- _INFORMATION SHOWN_:
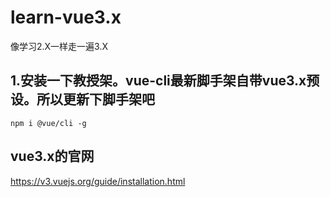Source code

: # learn-vue3.x
像学习2.X一样走一遍3.X

## 1.安装一下教授架。vue-cli最新脚手架自带vue3.x预设。所以更新下脚手架吧
`npm i @vue/cli -g`


## vue3.x的官网
https://v3.vuejs.org/guide/installation.html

- _TASK OBJECTIVE_:
Word for word and without any pictures, return all of the lines above.

- _SOLUTION TO THE PROBLEM_:
Source code

: # learn-vue3.x
像学习2.X一样走一遍3.X

## 1.安装一下教授架。vue-cli最新脚手架自带vue3.x预设。所以更新下脚手架吧
`npm i @vue/cli -g`


## vue3.x的官网
https://v3.vuejs.org/guide/installation.html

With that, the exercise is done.